SSc患者の半数で早期肺高血圧症がみられる
2009年 11月 18日
SScの肺高血圧症といえば、あとあと問題になるケースが多かった
ように思うが、実はそうではないという論文がCHESTから出た。
つまり、早期から肺高血圧症を起こしうる上に
それら早期例は重症化しやすいという結論である。
Is Pulmonary Arterial Hypertension Really a Late Complication of Systemic Sclerosis?
CHEST November 2009 vol. 136 no. 5 1211-1219
背景:
肺高血圧症(PAH)は、全身性強皮症(SSc)でよくみられる致死的な合併症である。
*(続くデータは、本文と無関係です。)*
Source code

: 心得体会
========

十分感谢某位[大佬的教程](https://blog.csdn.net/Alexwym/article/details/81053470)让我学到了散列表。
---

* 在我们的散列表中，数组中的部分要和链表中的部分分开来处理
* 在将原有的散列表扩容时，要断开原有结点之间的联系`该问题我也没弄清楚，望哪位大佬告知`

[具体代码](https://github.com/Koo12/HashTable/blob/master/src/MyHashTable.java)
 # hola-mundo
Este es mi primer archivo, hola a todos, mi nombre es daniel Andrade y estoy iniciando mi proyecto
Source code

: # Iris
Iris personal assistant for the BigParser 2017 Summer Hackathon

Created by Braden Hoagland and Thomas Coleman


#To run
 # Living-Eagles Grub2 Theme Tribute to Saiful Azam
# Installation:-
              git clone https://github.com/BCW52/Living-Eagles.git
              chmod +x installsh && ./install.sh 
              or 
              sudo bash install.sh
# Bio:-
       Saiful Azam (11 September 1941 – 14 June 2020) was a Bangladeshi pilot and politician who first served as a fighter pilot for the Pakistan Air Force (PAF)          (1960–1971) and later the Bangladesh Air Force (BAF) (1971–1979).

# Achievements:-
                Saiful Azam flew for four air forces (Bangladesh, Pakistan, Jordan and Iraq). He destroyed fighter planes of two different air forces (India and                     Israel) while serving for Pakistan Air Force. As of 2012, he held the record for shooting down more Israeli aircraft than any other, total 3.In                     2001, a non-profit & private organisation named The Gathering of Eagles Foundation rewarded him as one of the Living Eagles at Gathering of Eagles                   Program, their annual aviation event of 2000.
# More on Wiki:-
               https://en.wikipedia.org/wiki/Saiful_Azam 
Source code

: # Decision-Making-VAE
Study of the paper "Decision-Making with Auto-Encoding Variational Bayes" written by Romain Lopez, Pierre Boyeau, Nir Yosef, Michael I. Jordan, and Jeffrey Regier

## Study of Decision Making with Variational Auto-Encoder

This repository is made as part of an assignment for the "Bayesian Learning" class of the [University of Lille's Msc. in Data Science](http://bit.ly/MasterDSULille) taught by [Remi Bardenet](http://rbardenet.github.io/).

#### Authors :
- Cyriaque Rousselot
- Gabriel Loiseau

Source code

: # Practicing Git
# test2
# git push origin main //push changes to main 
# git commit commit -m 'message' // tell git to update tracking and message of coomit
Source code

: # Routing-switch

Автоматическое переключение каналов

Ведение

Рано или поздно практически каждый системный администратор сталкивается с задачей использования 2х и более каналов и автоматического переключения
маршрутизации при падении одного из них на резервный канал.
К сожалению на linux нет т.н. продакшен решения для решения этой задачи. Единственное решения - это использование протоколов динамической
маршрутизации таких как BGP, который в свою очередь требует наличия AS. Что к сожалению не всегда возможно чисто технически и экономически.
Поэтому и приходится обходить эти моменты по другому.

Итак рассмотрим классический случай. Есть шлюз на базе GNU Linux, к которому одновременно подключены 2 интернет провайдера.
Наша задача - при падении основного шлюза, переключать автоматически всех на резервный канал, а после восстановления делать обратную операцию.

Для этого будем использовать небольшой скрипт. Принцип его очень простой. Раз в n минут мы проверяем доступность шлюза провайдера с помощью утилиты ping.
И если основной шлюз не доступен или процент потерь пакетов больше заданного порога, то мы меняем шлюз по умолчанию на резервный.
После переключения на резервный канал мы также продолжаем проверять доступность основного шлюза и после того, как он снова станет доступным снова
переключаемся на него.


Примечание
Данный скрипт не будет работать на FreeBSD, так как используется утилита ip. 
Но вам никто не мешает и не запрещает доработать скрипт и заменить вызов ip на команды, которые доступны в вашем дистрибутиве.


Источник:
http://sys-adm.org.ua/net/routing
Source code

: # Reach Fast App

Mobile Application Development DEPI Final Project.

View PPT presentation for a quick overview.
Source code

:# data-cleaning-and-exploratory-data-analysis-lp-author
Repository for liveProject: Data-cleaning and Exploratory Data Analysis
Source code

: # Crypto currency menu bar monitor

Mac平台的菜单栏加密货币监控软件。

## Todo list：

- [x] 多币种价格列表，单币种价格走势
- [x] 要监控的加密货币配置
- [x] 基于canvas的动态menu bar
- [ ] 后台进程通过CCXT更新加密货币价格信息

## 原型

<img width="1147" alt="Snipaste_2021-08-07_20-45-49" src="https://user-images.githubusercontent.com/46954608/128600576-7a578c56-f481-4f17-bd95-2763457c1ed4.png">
PAHは、基本的にはSScの晩期に起こるものと考えられている。
このスタディは、早期にPAHが起こっていないかどうかを調べたものである。
方法:
78人のSSc+PAH患者のデータを採取。
PAHは非レイノー症状が最初に出てから5年以内に診断されたものを
early-onsetと定義した。それ以外の、5年より長い経過のあとの診断を
lateと定義した。
結果:
PAHは平均してSSc診断後6.3 ± 6.6年後に診断された。
early-onset PAHは43人(55.1%)、late-onset PAHじゃ35人(44.9%)。
early-onset PAH患者は、late-onset PAH患者よりも年齢が高かった
(平均年齢, 58.0 ± 12.5 vs 46.6 ± 12.9 years, p = 0.0002)。
SScサブタイプに差はなかった(limited vs diffuse、
anticentromere vs anti-Scl70 antibodies)。
診断時ではearly-onset PAHはlate-onset PAHよりも重症であり、
低cardiac indexであった(2.4 ± 0.6 vs 2.8 ± 0.6 L/min/m2, p = 0.005)。
結論:
当初考えられていた結論とは異なり、
early-onset PAHはおおよそ半分のSSc患者に認められ
diffuse SScでもlimited SScでも観察された。
そのため、SScの診断後はすみやかにPAHを検索すべきである。